▸ What you have to do:
Exactly what is written in the records below should be returned, minus the images.

────────────────

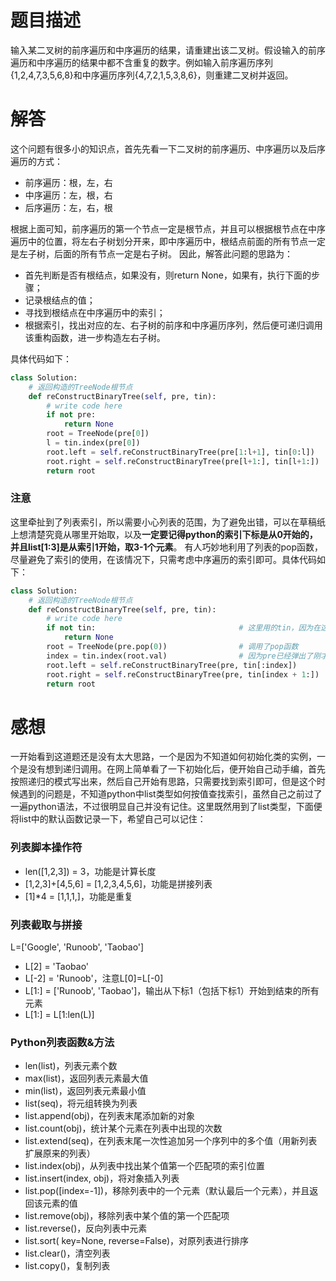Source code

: # 题目描述

输入某二叉树的前序遍历和中序遍历的结果，请重建出该二叉树。假设输入的前序遍历和中序遍历的结果中都不含重复的数字。例如输入前序遍历序列{1,2,4,7,3,5,6,8}和中序遍历序列{4,7,2,1,5,3,8,6}，则重建二叉树并返回。

# 解答

这个问题有很多小的知识点，首先先看一下二叉树的前序遍历、中序遍历以及后序遍历的方式：
* 前序遍历：根，左，右
* 中序遍历：左，根，右
* 后序遍历：左，右，根

根据上面可知，前序遍历的第一个节点一定是根节点，并且可以根据根节点在中序遍历中的位置，将左右子树划分开来，即中序遍历中，根结点前面的所有节点一定是左子树，后面的所有节点一定是右子树。
因此，解答此问题的思路为：
* 首先判断是否有根结点，如果没有，则return None，如果有，执行下面的步骤；
* 记录根结点的值；
* 寻找到根结点在中序遍历中的索引；
* 根据索引，找出对应的左、右子树的前序和中序遍历序列，然后便可递归调用该重构函数，进一步构造左右子树。

具体代码如下：
```python
class Solution:
    # 返回构造的TreeNode根节点
    def reConstructBinaryTree(self, pre, tin):
        # write code here
        if not pre:
            return None
        root = TreeNode(pre[0])
        l = tin.index(pre[0])
        root.left = self.reConstructBinaryTree(pre[1:l+1], tin[0:l])
        root.right = self.reConstructBinaryTree(pre[l+1:], tin[l+1:])
        return root
```

### 注意
这里牵扯到了列表索引，所以需要小心列表的范围，为了避免出错，可以在草稿纸上想清楚究竟从哪里开始取，以及**一定要记得python的索引下标是从0开始的，并且list[1:3]是从索引1开始，取3-1个元素**。
有人巧妙地利用了列表的pop函数，尽量避免了索引的使用，在该情况下，只需考虑中序遍历的索引即可。具体代码如下：

```python
class Solution:
    # 返回构造的TreeNode根节点
    def reConstructBinaryTree(self, pre, tin):
        # write code here
        if not tin:                                # 这里用的tin，因为在这种情况下pre的长度比tin长
            return None
        root = TreeNode(pre.pop(0))                # 调用了pop函数
        index = tin.index(root.val)                # 因为pre已经弹出了刚才根结点的值，所以这里利用root.val寻找索引
        root.left = self.reConstructBinaryTree(pre, tin[:index])
        root.right = self.reConstructBinaryTree(pre, tin[index + 1:])
        return root
```

# 感想

一开始看到这道题还是没有太大思路，一个是因为不知道如何初始化类的实例，一个是没有想到递归调用。在网上简单看了一下初始化后，便开始自己动手编，首先按照递归的模式写出来，然后自己开始有思路，只需要找到索引即可，但是这个时候遇到的问题是，不知道python中list类型如何按值查找索引，虽然自己之前过了一遍python语法，不过很明显自己并没有记住。这里既然用到了list类型，下面便将list中的默认函数记录一下，希望自己可以记住：

### 列表脚本操作符

* len([1,2,3]) = 3，功能是计算长度
* [1,2,3]+[4,5,6] = [1,2,3,4,5,6]，功能是拼接列表
* [1]\*4 = [1,1,1,]，功能是重复

### 列表截取与拼接
L=['Google', 'Runoob', 'Taobao']

* L[2] = 'Taobao'
* L[-2] = 'Runoob'，注意L[0]=L[-0]
* L[1:] = ['Runoob', 'Taobao']，输出从下标1（包括下标1）开始到结束的所有元素
* L[1:] = L[1:len(L)]

### Python列表函数&方法

* len(list)，列表元素个数
* max(list)，返回列表元素最大值
* min(list)，返回列表元素最小值
* list(seq)，将元组转换为列表
* list.append(obj)，在列表末尾添加新的对象
* list.count(obj)，统计某个元素在列表中出现的次数
* list.extend(seq)，在列表末尾一次性追加另一个序列中的多个值（用新列表扩展原来的列表）
* list.index(obj)，从列表中找出某个值第一个匹配项的索引位置
* list.insert(index, obj)，将对象插入列表
* list.pop([index=-1])，移除列表中的一个元素（默认最后一个元素），并且返回该元素的值
* list.remove(obj)，移除列表中某个值的第一个匹配项
* list.reverse()，反向列表中元素
* list.sort( key=None, reverse=False)，对原列表进行排序
* list.clear()，清空列表
* list.copy()，复制列表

────────────────

▸ Task result:
Source code

: # 题目描述

输入某二叉树的前序遍历和中序遍历的结果，请重建出该二叉树。假设输入的前序遍历和中序遍历的结果中都不含重复的数字。例如输入前序遍历序列{1,2,4,7,3,5,6,8}和中序遍历序列{4,7,2,1,5,3,8,6}，则重建二叉树并返回。

# 解答

这个问题有很多小的知识点，首先先看一下二叉树的前序遍历、中序遍历以及后序遍历的方式：
* 前序遍历：根，左，右
* 中序遍历：左，根，右
* 后序遍历：左，右，根

根据上面可知，前序遍历的第一个节点一定是根节点，并且可以根据根节点在中序遍历中的位置，将左右子树划分开来，即中序遍历中，根结点前面的所有节点一定是左子树，后面的所有节点一定是右子树。
因此，解答此问题的思路为：
* 首先判断是否有根结点，如果没有，则return None，如果有，执行下面的步骤；
* 记录根结点的值；
* 寻找到根结点在中序遍历中的索引；
* 根据索引，找出对应的左、右子树的前序和中序遍历序列，然后便可递归调用该重构函数，进一步构造左右子树。

具体代码如下：
```python
class Solution:
    # 返回构造的TreeNode根节点
    def reConstructBinaryTree(self, pre, tin):
        # write code here
        if not pre:
            return None
        root = TreeNode(pre[0])
        l = tin.index(pre[0])
        root.left = self.reConstructBinaryTree(pre[1:l+1], tin[0:l])
        root.right = self.reConstructBinaryTree(pre[l+1:], tin[l+1:])
        return root
```

### 注意
这里牵扯到了列表索引，所以需要小心列表的范围，为了避免出错，可以在草稿纸上想清楚究竟从哪里开始取，以及**一定要记得python的索引下标是从0开始的，并且list[1:3]是从索引1开始，取3-1个元素**。
有人巧妙地利用了列表的pop函数，尽量避免了索引的使用，在该情况下，只需考虑中序遍历的索引即可。具体代码如下：

```python
class Solution:
    # 返回构造的TreeNode根节点
    def reConstructBinaryTree(self, pre, tin):
        # write code here
        if not tin:                                # 这里用的tin，因为在这种情况下pre的长度比tin长
            return None
        root = TreeNode(pre.pop(0))                # 调用了pop函数
        index = tin.index(root.val)                # 因为pre已经弹出了刚才根结点的值，所以这里利用root.val寻找索引
        root.left = self.reConstructBinaryTree(pre, tin[:index])
        root.right = self.reConstructBinaryTree(pre, tin[index + 1:])
        return root
```

# 感想

一开始看到这道题还是没有太大思路，一个是因为不知道如何初始化类的实例，一个是没有想到递归调用。在网上简单看了一下初始化后，便开始自己动手编，首先按照递归的模式写出来，然后自己开始有思路，只需要找到索引即可，但是这个时候遇到的问题是，不知道python中list类型如何按值查找索引，虽然自己之前过了一遍python语法，不过很明显自己并没有记住。这里既然用到了list类型，下面便将list中的默认函数记录一下，希望自己可以记住：

### 列表脚本操作符

* len([1,2,3]) = 3，功能是计算长度
* [1,2,3]+[4,5,6] = [1,2,3,4,5,6]，功能是拼接列表
* [1]\*4 = [1,1,1,]，功能是重复

### 列表截取与拼接
L=['Google', 'Runoob', 'Taobao']

* L[2] = 'Taobao'
* L[-2] = 'Runoob'，注意L[0]=L[-0]
* L[1:] = ['Runoob', 'Taobao']，输出从下标1（包括下标1）开始到结束的所有元素
* L[1:] = L[1:len(L)]

### Python列表函数&方法

* len(list)，列表元素个数
* max(list)，返回列表元素最大值
* min(list)，返回列表元素最小值
* list(seq)，将元组转换为列表
* list.append(obj)，在列表末尾添加新的对象
* list.count(obj)，统计某个元素在列表中出现的次数
* list.extend(seq)，在列表末尾一次性追加另一个序列中的多个值（用新列表扩展原来的列表）
* list.index(obj)，从列表中找出某个值第一个匹配项的索引位置
* list.insert(index, obj)，将对象插入列表
* list.pop([index=-1])，移除列表中的一个元素（默认最后一个元素），并且返回该元素的值
* list.remove(obj)，移除列表中某个值的第一个匹配项
* list.reverse()，反向列表中元素
* list.sort( key=None, reverse=False)，对原列表进行排序
* list.clear()，清空列表
* list.copy()，复制列表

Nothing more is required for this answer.